Lemma 10.99.8 (051C)—The Stacks project

Lemma 10.99.8. Let $R$ be a ring. Let $I \subset R$ be an ideal. Let $M$ be an $R$ -module. If $M/IM$ is flat over $R/I$ and $\text{Tor}_1^ R(R/I, M) = 0$ then

$M/I^ nM$ is flat over $R/I^ n$ for all $n \geq 1$ , and
for any module $N$ which is annihilated by $I^ m$ for some $m \geq 0$ we have $\text{Tor}_1^ R(N, M) = 0$ .

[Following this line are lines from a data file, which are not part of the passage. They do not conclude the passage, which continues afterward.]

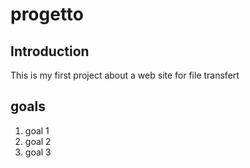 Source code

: # progetto

## Introduction
This is my first project about a web site for file transfert

## goals
1. goal 1 
2. goal 2
3. goal 3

In particular, if $I$ is nilpotent, then $M$ is flat over $R$ .

Proof. Assume $M/IM$ is flat over $R/I$ and $\text{Tor}_1^ R(R/I, M) = 0$ . Let $N$ be an $R/I$ -module. Choose a short exact sequence

$0 \to K \to \bigoplus \nolimits _{i \in I} R/I \to N \to 0$

By the long exact sequence of $\text{Tor}$ and the vanishing of $\text{Tor}_1^ R(R/I, M)$ we get

$0 \to \text{Tor}_1^ R(N, M) \to K \otimes _ R M \to (\bigoplus \nolimits _{i \in I} R/I) \otimes _ R M \to N \otimes _ R M \to 0$

But since $K$ , $\bigoplus _{i \in I} R/I$ , and $N$ are all annihilated by $I$ we see that

$\begin{align*} K \otimes _ R M & = K \otimes _{R/I} M/IM, \\ (\bigoplus \nolimits _{i \in I} R/I) \otimes _ R M & = (\bigoplus \nolimits _{i \in I} R/I) \otimes _{R/I} M/IM, \\ N \otimes _ R M & = N \otimes _{R/I} M/IM. \end{align*}$

As $M/IM$ is flat over $R/I$ we conclude that

$0 \to K \otimes _{R/I} M/IM \to (\bigoplus \nolimits _{i \in I} R/I) \otimes _{R/I} M/IM \to N \otimes _{R/} M/IM \to 0$

is exact. Combining this with the above we conclude that $\text{Tor}_1^ R(N, M) = 0$ for any $R$ -module $N$ annihilated by $I$ .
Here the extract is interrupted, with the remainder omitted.